» **WHAT IS NEEDED**: The answer required is how many lines of the following entries contain the word "transform", with no other words.

» **SUPPLIED DATA**:

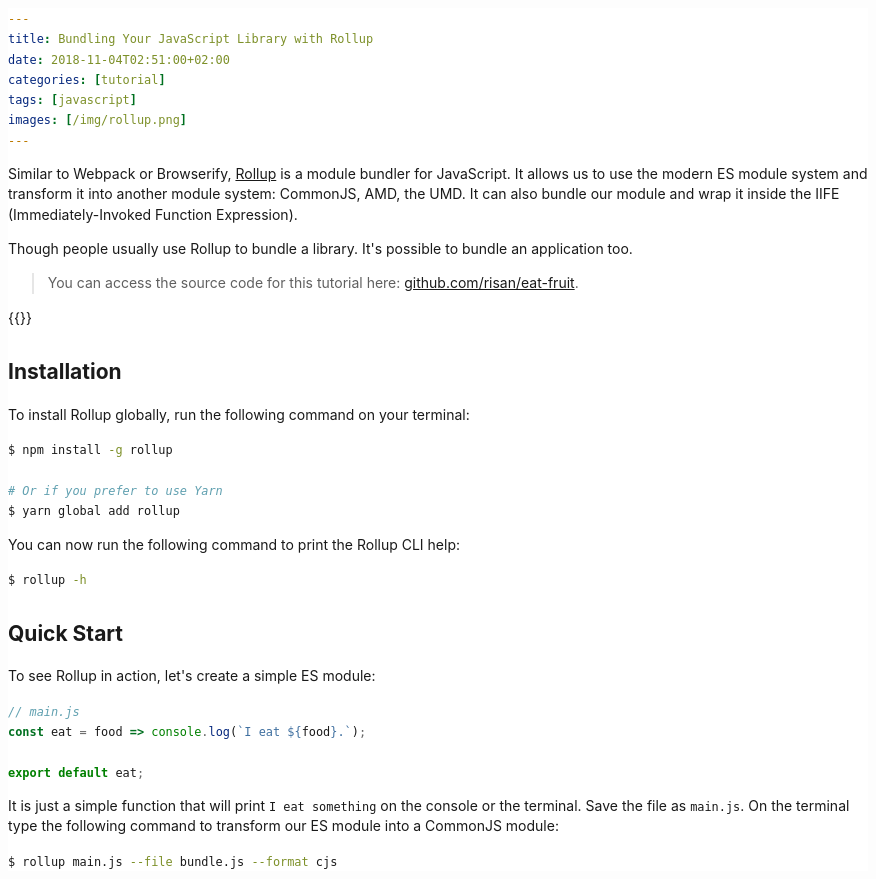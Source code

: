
 ```yaml
---
title: Bundling Your JavaScript Library with Rollup
date: 2018-11-04T02:51:00+02:00
categories: [tutorial]
tags: [javascript]
images: [/img/rollup.png]
---
```

Similar to Webpack or Browserify, [Rollup](https://rollupjs.org) is a module bundler for JavaScript. It allows us to use the modern ES module system and transform it into another module system: CommonJS, AMD, the UMD. It can also bundle our module and wrap it inside the IIFE (Immediately-Invoked Function Expression).

Though people usually use Rollup to bundle a library. It's possible to bundle an application too.

> You can access the source code for this tutorial here: [github.com/risan/eat-fruit](https://github.com/risan/eat-fruit).

{{<toc>}}

## Installation

To install Rollup globally, run the following command on your terminal:

```bash
$ npm install -g rollup

# Or if you prefer to use Yarn
$ yarn global add rollup
```

You can now run the following command to print the Rollup CLI help:

```bash
$ rollup -h
```

## Quick Start

To see Rollup in action, let's create a simple ES module:

```js
// main.js
const eat = food => console.log(`I eat ${food}.`);

export default eat;
```

It is just a simple function that will print `I eat something` on the console or the terminal. Save the file as `main.js`. On the terminal type the following command to transform our ES module into a CommonJS module:

```bash
$ rollup main.js --file bundle.js --format cjs
```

» **TASK OUTPUT**: 2